So let’s take a moment to reflect on the legacy of Lyndon Johnson’s “Great Society” as it turns 50. In May of 1964, LBJ had been president for just six months. He’d been sworn in after the tragic murder of John Kennedy the previous November. But Johnson was a man in a hurry to implement big changes. He traveled to the University of Michigan to challenge the graduates.

In his 1964 speech, LBJ celebrated the American ingenuity and industry that has created “plenty for all our people.” But it was now time, he insisted, to “use that wealth to enrich and elevate our national life.”

“Will you join in the battle to give every citizen an escape from the crushing weight of poverty?” he asked them. “Will you join in the battle to build the Great Society, to prove that our material progress is only the foundation on which we will build a richer life of mind and spirit?”

“Will you join in the battle to give every citizen an escape from the crushing weight of poverty?” The goal was to lift people up. But the end result was lots of federal spending, and no real progress toward the self-sufficiency he ostensibly sought.

Fifty years later, the U.S. has spent some $20 trillion on various welfare programs. Total government welfare spending is 16 times greater today than it was then. Yet, strikingly, the official poverty rate today is the same as it was five decades ago. While the Great Society’s material aid may have raised living standards, it did not lead to greater flourishing. . Rather than helping Americans escape poverty, it has led to long-term dependence.

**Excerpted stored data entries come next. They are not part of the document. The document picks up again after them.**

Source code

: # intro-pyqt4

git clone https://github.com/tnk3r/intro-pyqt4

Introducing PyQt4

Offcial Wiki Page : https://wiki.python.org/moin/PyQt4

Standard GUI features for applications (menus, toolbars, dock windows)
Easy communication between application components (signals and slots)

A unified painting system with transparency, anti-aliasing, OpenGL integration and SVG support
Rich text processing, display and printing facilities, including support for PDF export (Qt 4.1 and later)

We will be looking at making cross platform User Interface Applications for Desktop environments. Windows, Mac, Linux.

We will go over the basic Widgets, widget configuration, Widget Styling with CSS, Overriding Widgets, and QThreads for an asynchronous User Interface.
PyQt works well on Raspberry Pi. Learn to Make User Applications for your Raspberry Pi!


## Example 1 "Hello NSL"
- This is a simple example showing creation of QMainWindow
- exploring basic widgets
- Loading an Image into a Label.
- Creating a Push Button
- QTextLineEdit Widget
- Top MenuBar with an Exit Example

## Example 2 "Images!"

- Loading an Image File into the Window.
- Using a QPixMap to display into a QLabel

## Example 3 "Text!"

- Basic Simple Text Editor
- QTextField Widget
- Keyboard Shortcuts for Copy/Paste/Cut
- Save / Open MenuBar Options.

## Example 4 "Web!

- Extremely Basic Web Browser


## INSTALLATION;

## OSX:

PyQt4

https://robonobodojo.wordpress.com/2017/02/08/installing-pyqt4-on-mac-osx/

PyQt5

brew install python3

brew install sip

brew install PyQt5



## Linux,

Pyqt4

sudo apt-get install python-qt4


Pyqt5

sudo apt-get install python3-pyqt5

In fact, LBJ’s programs helped break down families and reduce male participation in the labor force.

As a result, “a large segment of the population is now less capable of self-sufficiency than when the war on poverty began,” as poverty analyst Robert Rector wrote this year.

LBJ insisted that: “The challenge of the next half century is whether we have the wisdom to use that wealth to enrich and elevate our national life, and to advance the quality of our American civilization.” Looking back now, it’s clear that by its own measures the “wisdom” of the Great Society was unwise, and the program, in sum, is a massive failure, except as a redistribution scheme.

Exactly 50 years later, it’s obvious the country needs a different approach.